Public education has gotten much better about informing taxpayers about its product, too. At the touch of a few buttons, Maryland parents can find out how their child's school performed in standardized tests this year and other years, how much their school system is spending on a per-pupil basis and how many are dropping out or graduating in any given year.


Higher education has made strides as well. If you plan to attend the University of Maryland, College Park, for instance, you can find out that the middle 50 percent of SAT scores of incoming freshmen is between 1260 and 1410 and that more than 26,000 students applied for the school's 3,975 openings in the class of 2017.

But what President Barack Obama recently proposed doing as part of his efforts to address the student loan debt problem takes this concept one step further. This month, he proposed attempting to rein in tuition costs by creating a rating system of colleges. Federal student aid would ultimately be tied to a school's performance.

In other words, institutions that rated highest would qualify more students for federal aid than those judged less successful. The goal — trying to get the most bang for the subsidized buck of tuition — is laudable. Parents and students are interested in that result, too. But one has to wonder if whatever measure is created will be adequate to address the differing needs of students and circumstances of these institutions.

Would the same measure that considers a large undergraduate program like the University of Maryland also understand how smaller schools are more suitable for some students, or what online or continuing education can offer adult learners? Much of what the government now knows of schools is based on inputs and not so much on outputs like how much graduates earn or what percentage were hired in their chosen career field.

Certainly, it's fair to wonder what any rating system will make of historically black colleges and universities, many of which are already having financial problems. Those that draw from disadvantaged communities and accept students who are neither well-financed nor well-prepared for college are apt to have higher dropout rates and lower test scores. But if they fail or face severe cutbacks, will other institutions work as diligently to provide the same opportunities to that same population?

Mr. Obama offered scant details of how such a rating system would work, and that's understandable. It will take time to develop. And other strategies he is pursuing, from capping student loan payments to 10 percent of monthly income to calling for an expansion of cost-effective online courses and accelerated degree programs, seem entirely prudent.
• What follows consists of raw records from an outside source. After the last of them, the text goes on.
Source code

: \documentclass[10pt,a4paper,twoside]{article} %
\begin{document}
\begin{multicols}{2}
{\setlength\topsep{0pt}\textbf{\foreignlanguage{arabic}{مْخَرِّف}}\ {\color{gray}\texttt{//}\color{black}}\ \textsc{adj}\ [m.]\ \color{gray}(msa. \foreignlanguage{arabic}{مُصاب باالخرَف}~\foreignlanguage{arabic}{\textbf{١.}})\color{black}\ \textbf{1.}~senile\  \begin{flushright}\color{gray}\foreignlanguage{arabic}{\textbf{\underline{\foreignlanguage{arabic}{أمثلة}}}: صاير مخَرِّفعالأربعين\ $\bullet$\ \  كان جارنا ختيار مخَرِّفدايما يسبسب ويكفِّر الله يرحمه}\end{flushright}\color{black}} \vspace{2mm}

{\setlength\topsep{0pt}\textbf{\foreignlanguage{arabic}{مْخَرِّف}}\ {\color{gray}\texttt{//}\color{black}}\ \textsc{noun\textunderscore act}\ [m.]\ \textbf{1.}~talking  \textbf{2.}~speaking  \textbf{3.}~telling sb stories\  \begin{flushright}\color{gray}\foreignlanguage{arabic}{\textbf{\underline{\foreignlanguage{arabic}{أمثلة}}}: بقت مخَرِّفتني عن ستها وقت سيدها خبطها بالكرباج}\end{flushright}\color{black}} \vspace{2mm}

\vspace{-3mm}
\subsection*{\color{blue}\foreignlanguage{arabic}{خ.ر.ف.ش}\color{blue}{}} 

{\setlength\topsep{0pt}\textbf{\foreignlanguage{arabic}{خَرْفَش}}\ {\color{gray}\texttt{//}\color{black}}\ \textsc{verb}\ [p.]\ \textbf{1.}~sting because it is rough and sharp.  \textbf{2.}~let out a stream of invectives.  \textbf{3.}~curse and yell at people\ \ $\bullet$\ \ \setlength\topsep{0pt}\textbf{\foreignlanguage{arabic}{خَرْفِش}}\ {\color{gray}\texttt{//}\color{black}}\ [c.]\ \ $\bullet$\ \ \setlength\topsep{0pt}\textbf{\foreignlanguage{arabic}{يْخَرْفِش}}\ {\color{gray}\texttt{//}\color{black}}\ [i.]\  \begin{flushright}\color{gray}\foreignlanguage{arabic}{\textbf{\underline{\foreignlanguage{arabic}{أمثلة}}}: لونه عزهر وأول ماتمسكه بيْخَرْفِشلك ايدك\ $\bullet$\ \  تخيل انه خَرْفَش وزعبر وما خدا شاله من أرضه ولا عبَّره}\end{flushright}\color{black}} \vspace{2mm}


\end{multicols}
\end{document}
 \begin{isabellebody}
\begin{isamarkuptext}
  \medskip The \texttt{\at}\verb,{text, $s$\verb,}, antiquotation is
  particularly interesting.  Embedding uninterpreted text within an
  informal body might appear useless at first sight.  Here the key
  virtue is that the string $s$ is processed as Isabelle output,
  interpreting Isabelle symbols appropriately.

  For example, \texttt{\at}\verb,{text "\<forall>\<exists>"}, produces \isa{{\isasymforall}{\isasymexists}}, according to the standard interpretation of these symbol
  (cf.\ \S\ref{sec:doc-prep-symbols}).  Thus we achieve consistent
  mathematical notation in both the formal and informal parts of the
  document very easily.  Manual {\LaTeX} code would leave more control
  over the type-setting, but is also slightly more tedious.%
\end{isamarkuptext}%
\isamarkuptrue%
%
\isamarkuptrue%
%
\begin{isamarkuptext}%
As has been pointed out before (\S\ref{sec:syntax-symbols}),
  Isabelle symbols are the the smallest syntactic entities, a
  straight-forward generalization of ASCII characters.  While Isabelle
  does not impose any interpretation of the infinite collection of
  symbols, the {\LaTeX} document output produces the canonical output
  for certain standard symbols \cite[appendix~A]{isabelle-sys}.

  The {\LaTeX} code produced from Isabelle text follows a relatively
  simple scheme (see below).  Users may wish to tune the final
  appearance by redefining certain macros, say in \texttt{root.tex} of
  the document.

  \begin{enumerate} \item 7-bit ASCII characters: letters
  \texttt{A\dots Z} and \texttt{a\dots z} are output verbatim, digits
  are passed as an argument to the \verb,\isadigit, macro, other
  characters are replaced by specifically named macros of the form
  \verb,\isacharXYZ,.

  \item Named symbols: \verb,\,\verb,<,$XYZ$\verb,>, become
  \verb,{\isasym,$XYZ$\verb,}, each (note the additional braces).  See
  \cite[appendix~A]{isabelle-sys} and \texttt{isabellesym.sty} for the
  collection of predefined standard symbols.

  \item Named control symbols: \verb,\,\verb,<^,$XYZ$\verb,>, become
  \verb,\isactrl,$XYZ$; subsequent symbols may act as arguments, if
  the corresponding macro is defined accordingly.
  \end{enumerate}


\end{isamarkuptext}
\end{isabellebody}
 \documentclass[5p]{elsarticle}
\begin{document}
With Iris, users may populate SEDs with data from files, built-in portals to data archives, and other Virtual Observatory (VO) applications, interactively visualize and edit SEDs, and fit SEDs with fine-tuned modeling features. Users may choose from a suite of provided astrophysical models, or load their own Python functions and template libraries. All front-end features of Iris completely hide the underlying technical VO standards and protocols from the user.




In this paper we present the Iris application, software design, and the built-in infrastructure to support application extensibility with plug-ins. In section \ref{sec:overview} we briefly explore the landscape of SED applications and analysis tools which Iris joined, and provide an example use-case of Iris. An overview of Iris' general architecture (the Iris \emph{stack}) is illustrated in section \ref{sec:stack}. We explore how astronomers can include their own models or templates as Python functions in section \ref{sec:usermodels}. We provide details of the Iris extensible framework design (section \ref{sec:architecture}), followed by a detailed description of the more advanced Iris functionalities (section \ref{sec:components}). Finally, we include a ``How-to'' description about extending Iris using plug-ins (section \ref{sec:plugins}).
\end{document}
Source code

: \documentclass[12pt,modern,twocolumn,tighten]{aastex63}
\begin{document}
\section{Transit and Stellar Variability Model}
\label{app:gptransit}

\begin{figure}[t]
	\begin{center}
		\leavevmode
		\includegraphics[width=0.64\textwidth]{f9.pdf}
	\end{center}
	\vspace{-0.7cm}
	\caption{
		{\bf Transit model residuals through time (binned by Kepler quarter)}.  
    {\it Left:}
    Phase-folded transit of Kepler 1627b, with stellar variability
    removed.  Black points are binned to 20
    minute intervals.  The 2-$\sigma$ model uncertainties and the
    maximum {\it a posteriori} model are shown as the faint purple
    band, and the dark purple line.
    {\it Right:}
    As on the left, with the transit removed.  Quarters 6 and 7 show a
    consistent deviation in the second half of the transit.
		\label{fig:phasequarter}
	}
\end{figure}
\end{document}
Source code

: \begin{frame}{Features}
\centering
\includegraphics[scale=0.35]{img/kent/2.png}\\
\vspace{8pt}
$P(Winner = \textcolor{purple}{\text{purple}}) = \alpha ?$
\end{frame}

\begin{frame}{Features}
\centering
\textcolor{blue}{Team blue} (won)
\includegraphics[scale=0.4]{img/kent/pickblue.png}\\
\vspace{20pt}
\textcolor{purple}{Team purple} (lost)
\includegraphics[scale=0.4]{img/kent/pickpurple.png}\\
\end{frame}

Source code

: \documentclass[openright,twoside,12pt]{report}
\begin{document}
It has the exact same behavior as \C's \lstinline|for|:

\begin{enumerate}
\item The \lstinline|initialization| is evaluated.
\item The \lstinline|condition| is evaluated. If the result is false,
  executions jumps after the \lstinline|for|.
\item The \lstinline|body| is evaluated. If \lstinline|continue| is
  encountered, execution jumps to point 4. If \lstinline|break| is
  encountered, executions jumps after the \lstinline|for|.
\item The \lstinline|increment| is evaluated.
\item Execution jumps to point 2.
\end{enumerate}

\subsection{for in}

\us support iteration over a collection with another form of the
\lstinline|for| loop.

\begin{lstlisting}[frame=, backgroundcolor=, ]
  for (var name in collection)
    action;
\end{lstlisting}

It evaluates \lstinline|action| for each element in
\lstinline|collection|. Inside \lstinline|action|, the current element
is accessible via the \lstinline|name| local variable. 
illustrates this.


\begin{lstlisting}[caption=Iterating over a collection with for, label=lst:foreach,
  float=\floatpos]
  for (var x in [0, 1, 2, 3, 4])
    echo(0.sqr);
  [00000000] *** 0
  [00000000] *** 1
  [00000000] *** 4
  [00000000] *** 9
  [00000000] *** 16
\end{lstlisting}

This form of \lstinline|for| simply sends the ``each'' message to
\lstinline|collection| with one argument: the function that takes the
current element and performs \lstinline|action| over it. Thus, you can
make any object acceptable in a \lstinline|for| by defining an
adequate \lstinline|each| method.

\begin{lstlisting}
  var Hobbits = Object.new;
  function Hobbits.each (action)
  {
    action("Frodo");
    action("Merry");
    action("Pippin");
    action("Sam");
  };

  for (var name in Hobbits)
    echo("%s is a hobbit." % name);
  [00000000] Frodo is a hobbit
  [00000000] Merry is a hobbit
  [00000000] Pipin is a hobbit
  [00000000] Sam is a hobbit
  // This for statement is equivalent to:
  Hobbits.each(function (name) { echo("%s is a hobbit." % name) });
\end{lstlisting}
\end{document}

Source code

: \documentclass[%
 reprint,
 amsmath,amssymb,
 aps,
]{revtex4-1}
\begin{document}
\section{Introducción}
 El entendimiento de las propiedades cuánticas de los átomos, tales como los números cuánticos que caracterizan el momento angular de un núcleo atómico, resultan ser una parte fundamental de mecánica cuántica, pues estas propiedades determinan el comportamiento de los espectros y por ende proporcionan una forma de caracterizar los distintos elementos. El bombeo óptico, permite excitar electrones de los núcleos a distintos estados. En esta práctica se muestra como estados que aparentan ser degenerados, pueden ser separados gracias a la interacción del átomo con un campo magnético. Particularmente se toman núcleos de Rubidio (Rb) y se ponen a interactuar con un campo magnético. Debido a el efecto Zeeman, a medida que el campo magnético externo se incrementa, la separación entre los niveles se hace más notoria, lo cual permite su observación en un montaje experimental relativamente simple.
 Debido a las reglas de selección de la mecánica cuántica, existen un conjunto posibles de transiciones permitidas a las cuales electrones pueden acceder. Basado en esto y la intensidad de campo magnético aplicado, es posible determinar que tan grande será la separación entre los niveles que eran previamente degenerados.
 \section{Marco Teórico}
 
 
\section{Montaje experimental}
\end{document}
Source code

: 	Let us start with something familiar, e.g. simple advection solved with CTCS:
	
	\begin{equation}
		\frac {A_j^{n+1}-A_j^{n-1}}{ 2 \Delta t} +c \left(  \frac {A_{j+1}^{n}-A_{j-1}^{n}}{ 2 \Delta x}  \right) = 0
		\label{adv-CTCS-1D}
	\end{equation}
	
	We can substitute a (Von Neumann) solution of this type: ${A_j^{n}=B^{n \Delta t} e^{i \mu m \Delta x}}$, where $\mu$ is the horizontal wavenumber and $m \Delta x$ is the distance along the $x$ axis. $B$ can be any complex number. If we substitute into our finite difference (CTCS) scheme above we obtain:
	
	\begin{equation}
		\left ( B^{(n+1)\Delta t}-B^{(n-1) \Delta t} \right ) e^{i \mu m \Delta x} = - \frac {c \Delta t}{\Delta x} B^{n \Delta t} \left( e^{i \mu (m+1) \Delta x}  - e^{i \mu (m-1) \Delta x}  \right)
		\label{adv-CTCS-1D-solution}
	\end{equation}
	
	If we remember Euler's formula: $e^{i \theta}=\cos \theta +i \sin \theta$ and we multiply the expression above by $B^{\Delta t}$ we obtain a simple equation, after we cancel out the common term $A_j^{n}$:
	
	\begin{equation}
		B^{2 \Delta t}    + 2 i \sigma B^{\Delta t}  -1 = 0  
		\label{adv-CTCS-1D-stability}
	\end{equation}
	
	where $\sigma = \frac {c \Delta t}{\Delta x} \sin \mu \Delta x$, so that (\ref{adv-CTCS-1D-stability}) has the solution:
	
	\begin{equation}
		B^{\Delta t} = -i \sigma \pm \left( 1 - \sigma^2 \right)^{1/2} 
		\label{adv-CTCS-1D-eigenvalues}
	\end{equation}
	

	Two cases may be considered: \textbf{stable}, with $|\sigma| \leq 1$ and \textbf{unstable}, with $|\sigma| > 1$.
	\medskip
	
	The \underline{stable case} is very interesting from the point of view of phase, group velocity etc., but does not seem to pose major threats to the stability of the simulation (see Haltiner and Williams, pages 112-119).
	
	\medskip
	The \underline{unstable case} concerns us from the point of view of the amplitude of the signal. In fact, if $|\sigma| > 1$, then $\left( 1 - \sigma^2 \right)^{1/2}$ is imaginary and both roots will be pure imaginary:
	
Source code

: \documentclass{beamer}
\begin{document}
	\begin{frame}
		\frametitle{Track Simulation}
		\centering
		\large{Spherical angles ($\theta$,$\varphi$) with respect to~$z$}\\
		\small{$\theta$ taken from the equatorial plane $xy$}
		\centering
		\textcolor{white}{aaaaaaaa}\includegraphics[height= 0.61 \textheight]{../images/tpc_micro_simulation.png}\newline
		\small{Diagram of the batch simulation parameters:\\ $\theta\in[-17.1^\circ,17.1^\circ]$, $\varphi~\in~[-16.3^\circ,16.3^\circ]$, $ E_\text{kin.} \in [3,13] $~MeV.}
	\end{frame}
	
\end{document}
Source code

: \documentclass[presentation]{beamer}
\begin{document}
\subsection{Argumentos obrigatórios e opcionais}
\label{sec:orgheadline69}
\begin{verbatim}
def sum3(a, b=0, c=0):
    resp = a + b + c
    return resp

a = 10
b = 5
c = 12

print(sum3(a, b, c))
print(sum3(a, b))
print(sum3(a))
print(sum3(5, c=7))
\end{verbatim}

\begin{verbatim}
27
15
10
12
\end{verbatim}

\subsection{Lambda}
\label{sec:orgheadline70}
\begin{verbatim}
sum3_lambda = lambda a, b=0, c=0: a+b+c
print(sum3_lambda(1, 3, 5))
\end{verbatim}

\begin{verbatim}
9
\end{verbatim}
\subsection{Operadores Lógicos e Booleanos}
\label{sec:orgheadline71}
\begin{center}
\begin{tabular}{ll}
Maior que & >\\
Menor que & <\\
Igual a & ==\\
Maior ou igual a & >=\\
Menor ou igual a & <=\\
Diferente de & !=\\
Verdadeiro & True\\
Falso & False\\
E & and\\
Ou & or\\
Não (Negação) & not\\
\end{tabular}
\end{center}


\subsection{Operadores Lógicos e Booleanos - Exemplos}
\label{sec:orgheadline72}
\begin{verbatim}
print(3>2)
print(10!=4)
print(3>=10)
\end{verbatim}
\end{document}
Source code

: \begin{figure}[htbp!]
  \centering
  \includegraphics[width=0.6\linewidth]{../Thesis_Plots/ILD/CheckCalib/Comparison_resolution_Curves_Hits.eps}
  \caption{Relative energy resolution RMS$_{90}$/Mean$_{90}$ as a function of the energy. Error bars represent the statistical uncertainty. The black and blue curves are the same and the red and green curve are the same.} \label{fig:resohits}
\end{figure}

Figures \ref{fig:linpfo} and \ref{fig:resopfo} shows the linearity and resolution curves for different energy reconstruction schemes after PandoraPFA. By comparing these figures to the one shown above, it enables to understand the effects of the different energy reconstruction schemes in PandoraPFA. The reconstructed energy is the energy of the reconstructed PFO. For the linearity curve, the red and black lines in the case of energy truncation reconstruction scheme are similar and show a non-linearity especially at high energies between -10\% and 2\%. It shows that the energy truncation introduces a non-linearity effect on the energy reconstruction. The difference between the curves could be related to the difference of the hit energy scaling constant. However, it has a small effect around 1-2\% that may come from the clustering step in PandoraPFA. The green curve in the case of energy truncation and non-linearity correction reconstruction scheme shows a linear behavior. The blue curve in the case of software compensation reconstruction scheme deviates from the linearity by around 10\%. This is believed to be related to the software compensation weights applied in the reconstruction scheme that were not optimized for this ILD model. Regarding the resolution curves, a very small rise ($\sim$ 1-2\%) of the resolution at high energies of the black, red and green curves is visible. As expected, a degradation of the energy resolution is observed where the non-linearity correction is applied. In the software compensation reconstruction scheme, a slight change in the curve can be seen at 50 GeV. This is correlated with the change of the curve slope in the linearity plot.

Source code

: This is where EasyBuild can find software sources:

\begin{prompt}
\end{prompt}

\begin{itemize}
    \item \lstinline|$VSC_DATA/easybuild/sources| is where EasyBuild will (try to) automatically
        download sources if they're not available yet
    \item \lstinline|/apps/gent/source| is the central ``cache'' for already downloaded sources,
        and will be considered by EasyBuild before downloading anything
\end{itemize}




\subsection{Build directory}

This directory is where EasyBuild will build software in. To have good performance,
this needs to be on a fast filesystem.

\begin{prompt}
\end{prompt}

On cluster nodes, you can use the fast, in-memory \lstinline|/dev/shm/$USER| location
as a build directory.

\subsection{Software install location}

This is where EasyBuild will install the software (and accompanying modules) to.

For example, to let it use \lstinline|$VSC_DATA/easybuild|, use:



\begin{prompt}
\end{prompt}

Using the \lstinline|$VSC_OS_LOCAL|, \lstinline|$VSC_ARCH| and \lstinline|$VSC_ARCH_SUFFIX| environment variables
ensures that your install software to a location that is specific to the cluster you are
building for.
As the president noted, the rising cost of college tuition — 163 percent, on average, since 1984 compared to an 8 percent rise in median U.S. household income during that same period — is alarming. And yes, the government should not subsidize schools that do not produce good results.

But as any parent of a prospective college student can tell you, there are a lot of choices out there and a lot of different kinds of students with entirely different needs. Higher education is already competitive; the problem is it's costly. Wouldn't it be easier to simply put better information in the hands of its customers?

Still, Mr. Obama deserves high marks for entering the fray beyond his recent crusade for lower interest rates on student loans. As we've noted before, making education more affordable shouldn't begin and end at interest rates; it requires a much broader approach that not only ensures the adequacy of funding from government, private industry and students but also considers the spending side of the equation and whether, in this digital age, there aren't more efficient ways to impart knowledge than the centuries-old model.

Given that Congress would have to approve any plan to tie aid to performance, it's probably not going anywhere soon. It doesn't require an advanced degree to recognize the institution is likely too dysfunctional to get anything done on such a controversial topic. But if U.S. higher education is to remain the world's gold standard, the twin problems of out-of-control costs and rising student debt will require more than the short-term bandages they've gotten out of Washington so far.